Vinegar Girl (Hogarth Shakespeare)(22)
“What do you want?” she asked him.
“I came to offer apology.”
“Oh.”
“I fear Dr. Battista and I have offended you.”
She felt both gratified and humiliated to know that he comprehended this.
“Was inconsiderate of us to ask you to deceive your government,” he said. “I think Americans feel guilt about such things.”
“It wasn’t just inconsiderate,” she said. “It was piggish and self-centered and insulting and…despicable.”
“Aha! A shrew.”
“Where?” she asked, and she spun around to look toward the shrubbery behind her.
He laughed. “Very comical,” he told her.
“What?”
She turned back to find him smiling down at her, rocking from heel to toe with his hands in his pockets. Apparently he imagined that they were on good terms now. She picked up her sandwich and took a large, defiant bite and started chewing. He just went on smiling at her. He seemed to have all the time in the world.
“You realize you could be arrested,” she told him once she’d swallowed. “It’s a criminal offense to marry somebody for a green card.”
He didn’t look very concerned.
“But I accept your apology,” she said. “So. See you around.”
Not that she had any intention of seeing him ever again.
He let out a long breath and took his hands from his pockets and stepped over to sit beside her on the bench. This was unexpected. Her plate sat between them and she feared for its safety, but if she picked it up he might feel encouraged to move closer. She let it be.
“Was a foolish notion anyhow,” he said, speaking to the lawn in general. “It is evident you could choose any husband you want. You are very independent girl.”
“Woman.”
“You are very independent woman and you have the hair that avoids beauty parlors and you resemble dancer.”
“Let’s not go overboard,” Kate said.
“Resemble flamingo dancer,” he said.
“Oh,” she said. “Flamenco.”
Stomping the floorboards. Made sense.
“Okay, Pyotr,” she said. “Thanks for stopping by.”
“You are only person I know who pronounces my name right,” he said sadly.
She took another bite from her sandwich and chewed it, staring straight out across the lawn now the same way he was doing. But she couldn’t help feeling a little stab of sympathy.
“And Dr. Battista!” he said, turning to her suddenly. “Why your name for Dr. Battista is ‘Father’ but your sister calls him ‘Papa’?”
“?‘Father’ is what he told us to call him,” she said. “But you know our Bunnikins.”
“Ah,” he said.
“While we’re on the subject,” she said, “why do you call him ‘Dr. Battista’ when he calls you ‘Pyotr’?”
“I could never call him ‘Louis,’?” Pyotr said in a shocked tone. (“Loov-wiss,” he made it sound like.) “He is too illustrious.”
“He is?”
“In my country he is. I had for many years been hearing about him. When I announced that I am leaving to assist him, there became a great outcry in my institute.”
“Is that a fact,” Kate said.
“You did not know his reputation? Ha! Is like a proverb we have: ‘Man who is respected in rest of the world is not—’?”

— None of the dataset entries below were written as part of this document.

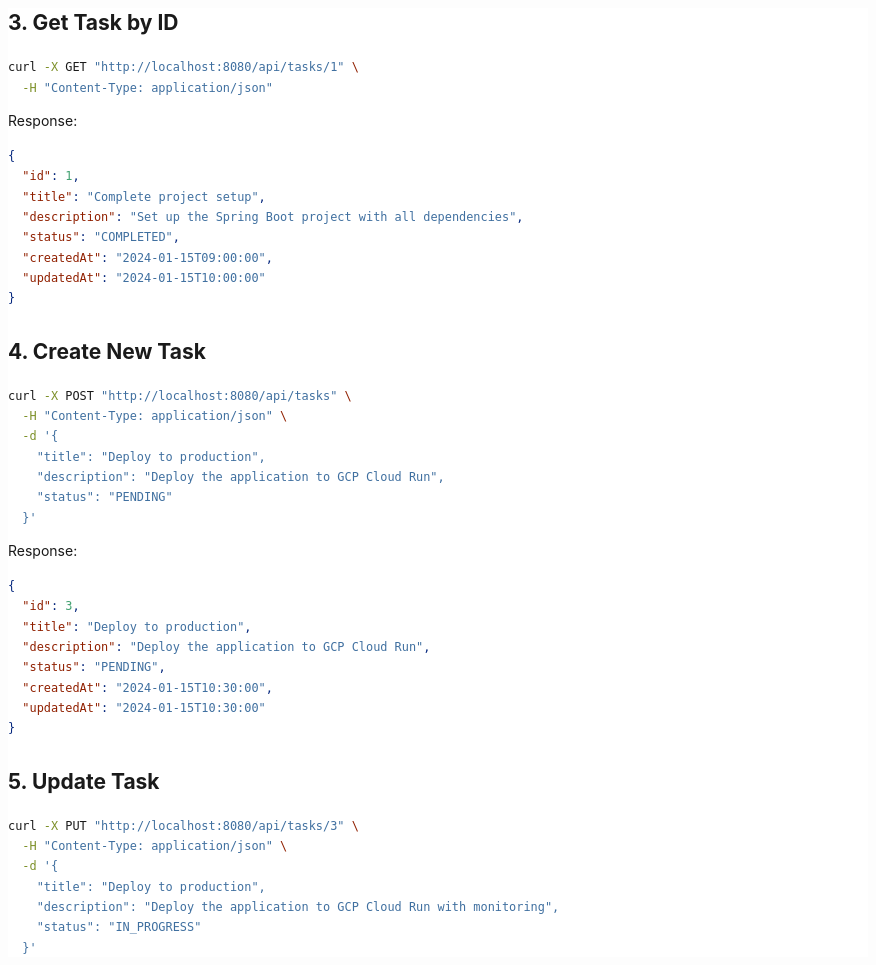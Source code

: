 ## 3. Get Task by ID

```bash
curl -X GET "http://localhost:8080/api/tasks/1" \
  -H "Content-Type: application/json"
```

Response:
```json
{
  "id": 1,
  "title": "Complete project setup",
  "description": "Set up the Spring Boot project with all dependencies",
  "status": "COMPLETED",
  "createdAt": "2024-01-15T09:00:00",
  "updatedAt": "2024-01-15T10:00:00"
}
```

## 4. Create New Task

```bash
curl -X POST "http://localhost:8080/api/tasks" \
  -H "Content-Type: application/json" \
  -d '{
    "title": "Deploy to production",
    "description": "Deploy the application to GCP Cloud Run",
    "status": "PENDING"
  }'
```

Response:
```json
{
  "id": 3,
  "title": "Deploy to production",
  "description": "Deploy the application to GCP Cloud Run",
  "status": "PENDING",
  "createdAt": "2024-01-15T10:30:00",
  "updatedAt": "2024-01-15T10:30:00"
}
```

## 5. Update Task

```bash
curl -X PUT "http://localhost:8080/api/tasks/3" \
  -H "Content-Type: application/json" \
  -d '{
    "title": "Deploy to production",
    "description": "Deploy the application to GCP Cloud Run with monitoring",
    "status": "IN_PROGRESS"
  }'
```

“Right; I get your gist,” Kate said hastily.
“Is true he is sometimes oligarch, but I have observed other men so important act much worse. He does not ever shout! And see how he tolerates your sister.”
“My sister?”
“She is empty-head, yes? You know this.”
“Airhead,” Kate said. “No kidding.”
She felt filled with a certain airiness herself, all at once. She started smiling.
“She is puffing her hair and blinking her eyes and abandoning animal proteins. And he does not point it out to her. This is very nice of him.”
“I don’t think he’s being nice,” Kate said. “I think he’s being predictable. You see it all the time: those mad-genius scientists who go gaga over dumb blondes, the ditzier the better. It’s practically a cliché. And naturally the blondes are crazy about them; a lot of women are. You should get a load of my father at my aunt Thelma’s Christmas parties! All these women flocking around him because they think he’s so unreadable and unreachable and mysterious. They think that they’re the ones who might finally crack his code.”
There was a certain liberation in talking to a man who didn’t have a full grasp of English. She could tell him anything and half of it would fly right past him, especially if the words came tumbling out fast enough. “I don’t know how Bunny got this way,” she told him. “When she was born I more or less thought she was my own; I was at that age when kids like tending babies. And she looked up to me so when she was a little girl; she tried to act like me and talk like me, and I was the only one who could comfort her when she was crying. But after she reached her teens she kind of, I don’t know, left me behind. She changed into this whole other person, this social person, I don’t know; this social, outgoing person. And somehow she turned me into this viperish, disapproving old maid when I’m barely twenty-nine. I don’t know how that happened!”